I.  When Salvia is smoked the effects come on very quickly, in less than a minute. The effects are only strong for 5-6 minutes, and then they quickly taper off over another 20-30 minutes.

II.  Level - 5 "I" stands for IMMATERIAL existence. At this level one may no longer be aware of having a body. Consciousness remains and some thought processes are still lucid, but one becomes completely involved in inner experience and looses all contact with consensual reality. Individuality may be lost; one experiences merging with God/dess, mind, universal consciousness, or bizarre fusions with other objects--real or imagined (e.g. experiences such as merging with a wall or piece of furniture).

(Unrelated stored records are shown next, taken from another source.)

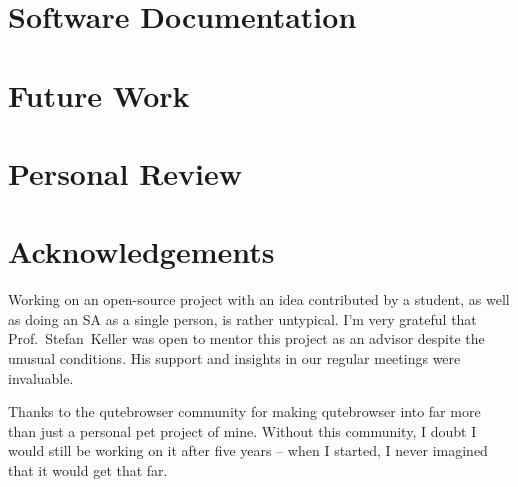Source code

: \documentclass[a4paper,parskip=full]{scrreprt}
\begin{document}
\section{Software Documentation}


\section{Future Work}

% 
% 
% 



\section{Personal Review}

\section{Acknowledgements}
Working on an open-source project with an idea contributed by a student, as well
as doing an SA as a single person, is rather untypical. I'm very grateful that
Prof.~Stefan~Keller was open to mentor this project as an advisor despite the
unusual conditions. His support and insights in our regular meetings were
invaluable.

Thanks to the qutebrowser community for making qutebrowser into far more than
just a personal pet project of mine. Without this community, I doubt I would
still be working on it after five years -- when I started, I never imagined that
it would get that far.
\end{document}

At this level it is impossible to function in consensual reality, but unfortunately some people do not remain still but move around in this befuddled state. For this reason a sitter is essential to ensure the safety of someone voyaging to these deep levels. To the person experiencing this the phenomenon may be terrifying or exceedingly pleasant; but to an outside observer the individual may appear confused or disoriented.

http://sagewisdom.org/usersguide.html

Yep!  This is it.  It looks like low quality weed.  And it has a sage-like aromatics and strange metallic smell when smoked.  It looks like weed, but if you smell it and smoke it, you'll see right away that you were dead wrong!  Haha.  No pun intended.  This is the shit!  Ah man.  Enlightenment City.  Brahman City.  Be careful!  NOTE: This in no way a suggestion that anybody try Salvia.  Ask yo mama before you try any drug.  It ain't on me if you do something crazy with this information.  It's on you if you mess with Salvia and get hurt.  It could be very dangerous if used unwisely.  Don't say I didn't warn you!

220px-SalviaDivinorum25xExtract.jpg

--

I watched Leo's video of that couple freaking out on Salvia (see link below).  They each took like two MASSIVE hits.  I took like 1/4 or 1/5 of the hit that they took -- probably less, and I only took a single hit.  That's nuts how they smoked that man.  I can't believe they took two giant hits like that.  I experimented with small hits after my big experience and it can work for micro-dosing.  Although you can get into deep water fast with larger hits.  Where part of you wants to die, but you kind of see that it's optional.  Like that!  The heaviness is there and death starts to loom.  Ah man, can you relate to that experience?  I threw the rest of it out because I didn't want to die again.  I'm not ready to do that again for a while.  I'll probably do 5MeODMT next time.  Like a couple/few months from now.  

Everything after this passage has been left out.